Why this deal might be different

Israeli and Palestinian leaders met for first time in four years Tuesday at a summit in Egypt.

With a firm handshake, Israeli and Palestinian leaders have vowed to halt violence amid international hopes of a new, brighter era after four years of fighting.

But recent history has shown that going beyond summitry to managing tough internal politics and the risk-taking needed for sustained peacemaking is a difficult transition.

From the Camp David summit in July 2000 to Aqaba, Jordan, in 2003, expectations have been raised only to be followed by crushing disappointment and violence. The collapse of the Camp David bid to resolve all outstanding issues led to the outbreak of the intifada in September 2000.

The "road map" unfolded at Aqaba was effectively discarded when a unilateral cease-fire - brokered by then Palestinian Prime Minister Abbas - was broken by Israeli army operations and Palestinian attacks.

This time around, analysts say, some key variables have changed. In Israel's view, the biggest difference is the death of Yasser Arafat, whom it and the US shunned for alleged ties to terrorism. (see The New US Role.)

"Now the boulder has been removed and the road is clear," says Sharon spokesman Raanan Gissin. But Palestinians say the problem was - and remains - Sharon, not Arafat.

Factors helping define the current Israeli-Palestinian dynamic, say analysts, include the mutual exhaustion, the planned Gaza withdrawal, and international determination not to allow Abbas's efforts at stabilizing Palestinian politics and ending the armed intifada to come to naught. "This is the first time I feel that both sides have reached a point where ... there must be a new era and better conditions on both sides," says Palestinian analyst Khader Abu Abarra.

At Tuesday's summit at the Red Sea resort of Sharm el-Sheikh hosted by Egyptian President Hosni Mubarak, with the participation of Jordan's King Abdallah, both leaders stressed the need to seize this opportunity for peace.

As part of the deal, Israel agreed to hand over control of five West Bank towns to the Palestinians within three weeks and release 500 Palestinian prisoners. Another 400 would be released later. Abbas said he expected the cease-fire pledge to pave the way for resumption of talks on so-called "final status" issues such as borders, refugees, and Jerusalem's status, all within the context of the Mideast "road map" to peace.

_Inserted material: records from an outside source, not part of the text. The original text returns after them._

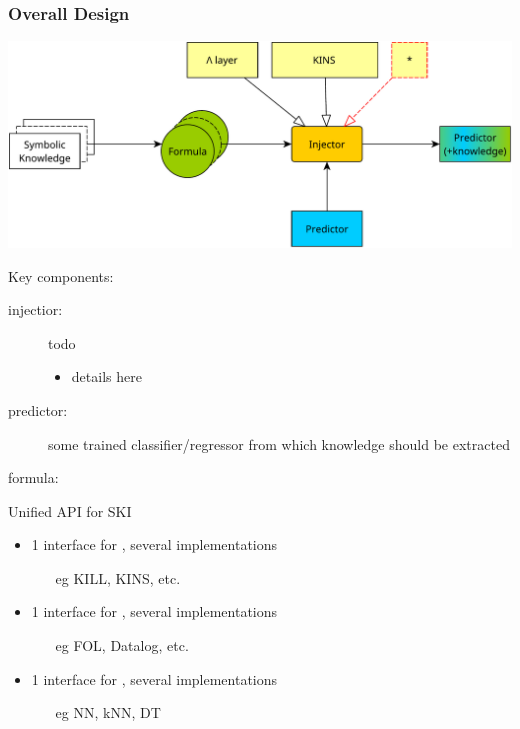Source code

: \documentclass[presentation]{beamer}\mode<presentation>{\usetheme{AMSBolognaFC}}
\begin{document}
\begin{frame}[allowframebreaks]
\frametitle{Overall Design}

    \begin{center}
        \includegraphics[width=\linewidth]{figures/psyki-design.pdf}
    \end{center}

    \framebreak

    Key components:
    \begin{description}
        \item[injectior:] todo
        \begin{itemize}
            \item details here
        \end{itemize}

        \item[predictor:] some trained classifier/regressor from which knowledge should be extracted
                
        \item[formula:] 
    \end{description}

    \begin{block}{Unified API for SKI}
        \begin{itemize}
            \item 1 interface for , several implementations
            \begin{itemize}
                \item[eg] KILL, KINS, etc.
            \end{itemize}
            \item 1 interface for , several implementations
            \begin{itemize}
                \item[eg] FOL, Datalog, etc.
            \end{itemize}
            \item 1 interface for , several implementations
            \begin{itemize}
                \item[eg] NN, kNN, DT
            \end{itemize}
        \end{itemize}
    \end{block}
\end{frame}
\end{document}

But each side has a distance to go.

Abbas Tuesday bluntly called on Israel to avoid "unilateral steps" and urged rapid resumption of political negotiation, while Sharon stressed security and urged the Palestinian leader to go beyond a temporary cease-fire and crack down on militant groups.

If indeed the two sides have reached that point at which they can maintain an actual cease-fire, the toll along the path here has been enormous. From the beginning of the intifada in 2000 to the end of 2004, 3,189 Palestinians, including 617 minors, have died in the fighting, according to the Israeli human rights group B'tselem. It reports 940 Israelis have been killed, including 167 minors and 640 civilians.

"The situation is not ripe for the grand deal but it is ripe for taking advantage of the hurting stalemate to reach agreements on the ground to ameliorate the [conditions of] the Palestinian population and to create an on-going negotiating dynamic," says Bruce Maddy-Weitzaman, a Middle East historian at Tel Aviv University.

Israel's planned withdrawal from Gaza settlements this summer - which Palestinians view warily as a bid to ultimately consolidate Israeli control of the West Bank - is seen by Egypt as an additional factor that could now bring the two sides together, says Makram Ahmed, editor of al-Musawar magazine.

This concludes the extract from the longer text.